### Task prompt
Would you please return the data below verbatim, without its pictures?

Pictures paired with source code

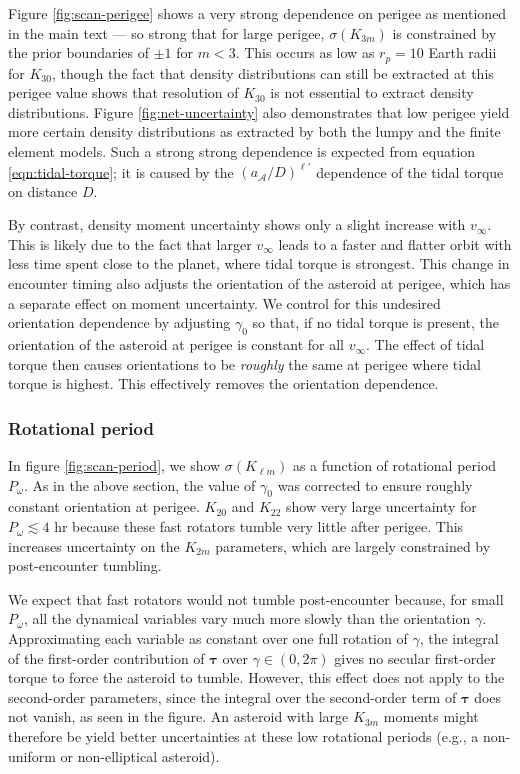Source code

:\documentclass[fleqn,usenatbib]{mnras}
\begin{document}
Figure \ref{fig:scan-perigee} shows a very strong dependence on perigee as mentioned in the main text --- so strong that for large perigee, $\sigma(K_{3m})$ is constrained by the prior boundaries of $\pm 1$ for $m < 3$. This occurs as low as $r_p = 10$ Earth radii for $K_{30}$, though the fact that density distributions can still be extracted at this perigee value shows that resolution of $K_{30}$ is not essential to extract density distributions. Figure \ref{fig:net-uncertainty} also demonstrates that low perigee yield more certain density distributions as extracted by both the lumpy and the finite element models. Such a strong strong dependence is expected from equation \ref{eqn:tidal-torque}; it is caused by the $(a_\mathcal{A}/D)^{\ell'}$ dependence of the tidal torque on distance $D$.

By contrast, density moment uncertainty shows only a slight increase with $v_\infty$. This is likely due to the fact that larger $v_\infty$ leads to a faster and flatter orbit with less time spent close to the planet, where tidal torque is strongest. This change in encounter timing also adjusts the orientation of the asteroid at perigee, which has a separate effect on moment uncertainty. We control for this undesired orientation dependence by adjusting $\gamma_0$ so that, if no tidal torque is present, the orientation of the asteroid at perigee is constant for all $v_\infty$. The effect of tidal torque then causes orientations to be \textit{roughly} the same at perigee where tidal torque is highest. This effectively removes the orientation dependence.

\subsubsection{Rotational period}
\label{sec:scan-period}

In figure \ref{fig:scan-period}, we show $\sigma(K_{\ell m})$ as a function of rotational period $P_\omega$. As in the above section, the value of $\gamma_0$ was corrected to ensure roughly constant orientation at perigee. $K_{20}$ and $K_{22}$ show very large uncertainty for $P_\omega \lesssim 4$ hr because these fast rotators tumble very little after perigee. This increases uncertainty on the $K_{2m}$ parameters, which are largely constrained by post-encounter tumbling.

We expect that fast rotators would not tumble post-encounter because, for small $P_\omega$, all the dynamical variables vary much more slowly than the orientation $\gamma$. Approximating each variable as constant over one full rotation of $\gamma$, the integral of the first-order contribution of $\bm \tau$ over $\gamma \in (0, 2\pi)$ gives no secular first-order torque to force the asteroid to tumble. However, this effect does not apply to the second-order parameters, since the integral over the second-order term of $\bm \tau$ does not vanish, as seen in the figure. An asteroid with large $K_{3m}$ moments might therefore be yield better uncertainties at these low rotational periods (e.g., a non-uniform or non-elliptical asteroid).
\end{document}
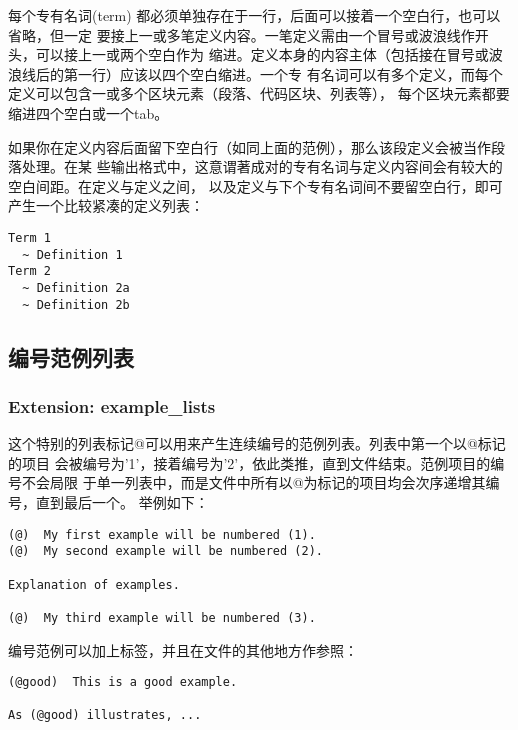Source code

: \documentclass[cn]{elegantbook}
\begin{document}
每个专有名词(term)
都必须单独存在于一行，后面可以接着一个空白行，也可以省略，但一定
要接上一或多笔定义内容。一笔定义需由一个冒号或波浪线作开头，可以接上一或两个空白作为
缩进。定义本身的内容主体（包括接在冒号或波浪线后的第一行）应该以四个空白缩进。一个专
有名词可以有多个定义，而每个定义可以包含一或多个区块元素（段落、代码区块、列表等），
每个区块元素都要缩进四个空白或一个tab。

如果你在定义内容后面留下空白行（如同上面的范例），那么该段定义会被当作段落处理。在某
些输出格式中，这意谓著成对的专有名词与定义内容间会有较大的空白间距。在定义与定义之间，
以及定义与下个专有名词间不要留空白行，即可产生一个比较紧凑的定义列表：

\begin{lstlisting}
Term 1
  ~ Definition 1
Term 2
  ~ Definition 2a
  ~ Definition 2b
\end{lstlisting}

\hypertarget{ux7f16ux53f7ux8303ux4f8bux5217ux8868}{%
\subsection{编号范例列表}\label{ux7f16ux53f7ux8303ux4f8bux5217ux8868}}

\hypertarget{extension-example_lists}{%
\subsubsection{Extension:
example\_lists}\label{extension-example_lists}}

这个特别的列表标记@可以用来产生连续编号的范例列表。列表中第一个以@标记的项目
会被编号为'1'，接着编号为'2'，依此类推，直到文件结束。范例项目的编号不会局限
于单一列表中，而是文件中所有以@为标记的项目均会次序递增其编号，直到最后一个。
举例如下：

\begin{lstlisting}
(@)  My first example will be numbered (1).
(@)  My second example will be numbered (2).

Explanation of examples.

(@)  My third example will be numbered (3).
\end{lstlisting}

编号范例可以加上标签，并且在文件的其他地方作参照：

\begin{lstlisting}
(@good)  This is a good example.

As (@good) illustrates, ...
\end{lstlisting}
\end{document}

### Result
Source code

:\documentclass[fleqn,usenatbib]{mnras}
\begin{document}
Figure \ref{fig:scan-perigee} shows a very strong dependence on perigee as mentioned in the main text --- so strong that for large perigee, $\sigma(K_{3m})$ is constrained by the prior boundaries of $\pm 1$ for $m < 3$. This occurs as low as $r_p = 10$ Earth radii for $K_{30}$, though the fact that density distributions can still be extracted at this perigee value shows that resolution of $K_{30}$ is not essential to extract density distributions. Figure \ref{fig:net-uncertainty} also demonstrates that low perigee yield more certain density distributions as extracted by both the lumpy and the finite element models. Such a strong strong dependence is expected from equation \ref{eqn:tidal-torque}; it is caused by the $(a_\mathcal{A}/D)^{\ell'}$ dependence of the tidal torque on distance $D$.

By contrast, density moment uncertainty shows only a slight increase with $v_\infty$. This is likely due to the fact that larger $v_\infty$ leads to a faster and flatter orbit with less time spent close to the planet, where tidal torque is strongest. This change in encounter timing also adjusts the orientation of the asteroid at perigee, which has a separate effect on moment uncertainty. We control for this undesired orientation dependence by adjusting $\gamma_0$ so that, if no tidal torque is present, the orientation of the asteroid at perigee is constant for all $v_\infty$. The effect of tidal torque then causes orientations to be \textit{roughly} the same at perigee where tidal torque is highest. This effectively removes the orientation dependence.

\subsubsection{Rotational period}
\label{sec:scan-period}

In figure \ref{fig:scan-period}, we show $\sigma(K_{\ell m})$ as a function of rotational period $P_\omega$. As in the above section, the value of $\gamma_0$ was corrected to ensure roughly constant orientation at perigee. $K_{20}$ and $K_{22}$ show very large uncertainty for $P_\omega \lesssim 4$ hr because these fast rotators tumble very little after perigee. This increases uncertainty on the $K_{2m}$ parameters, which are largely constrained by post-encounter tumbling.

We expect that fast rotators would not tumble post-encounter because, for small $P_\omega$, all the dynamical variables vary much more slowly than the orientation $\gamma$. Approximating each variable as constant over one full rotation of $\gamma$, the integral of the first-order contribution of $\bm \tau$ over $\gamma \in (0, 2\pi)$ gives no secular first-order torque to force the asteroid to tumble. However, this effect does not apply to the second-order parameters, since the integral over the second-order term of $\bm \tau$ does not vanish, as seen in the figure. An asteroid with large $K_{3m}$ moments might therefore be yield better uncertainties at these low rotational periods (e.g., a non-uniform or non-elliptical asteroid).
\end{document}
Source code

: \documentclass[cn]{elegantbook}
\begin{document}
每个专有名词(term)
都必须单独存在于一行，后面可以接着一个空白行，也可以省略，但一定
要接上一或多笔定义内容。一笔定义需由一个冒号或波浪线作开头，可以接上一或两个空白作为
缩进。定义本身的内容主体（包括接在冒号或波浪线后的第一行）应该以四个空白缩进。一个专
有名词可以有多个定义，而每个定义可以包含一或多个区块元素（段落、代码区块、列表等），
每个区块元素都要缩进四个空白或一个tab。

如果你在定义内容后面留下空白行（如同上面的范例），那么该段定义会被当作段落处理。在某
些输出格式中，这意谓著成对的专有名词与定义内容间会有较大的空白间距。在定义与定义之间，
以及定义与下个专有名词间不要留空白行，即可产生一个比较紧凑的定义列表：

\begin{lstlisting}
Term 1
  ~ Definition 1
Term 2
  ~ Definition 2a
  ~ Definition 2b
\end{lstlisting}

\hypertarget{ux7f16ux53f7ux8303ux4f8bux5217ux8868}{%
\subsection{编号范例列表}\label{ux7f16ux53f7ux8303ux4f8bux5217ux8868}}

\hypertarget{extension-example_lists}{%
\subsubsection{Extension:
example\_lists}\label{extension-example_lists}}

这个特别的列表标记@可以用来产生连续编号的范例列表。列表中第一个以@标记的项目
会被编号为'1'，接着编号为'2'，依此类推，直到文件结束。范例项目的编号不会局限
于单一列表中，而是文件中所有以@为标记的项目均会次序递增其编号，直到最后一个。
举例如下：

\begin{lstlisting}
(@)  My first example will be numbered (1).
(@)  My second example will be numbered (2).

Explanation of examples.

(@)  My third example will be numbered (3).
\end{lstlisting}

编号范例可以加上标签，并且在文件的其他地方作参照：

\begin{lstlisting}
(@good)  This is a good example.

As (@good) illustrates, ...
\end{lstlisting}
\end{document}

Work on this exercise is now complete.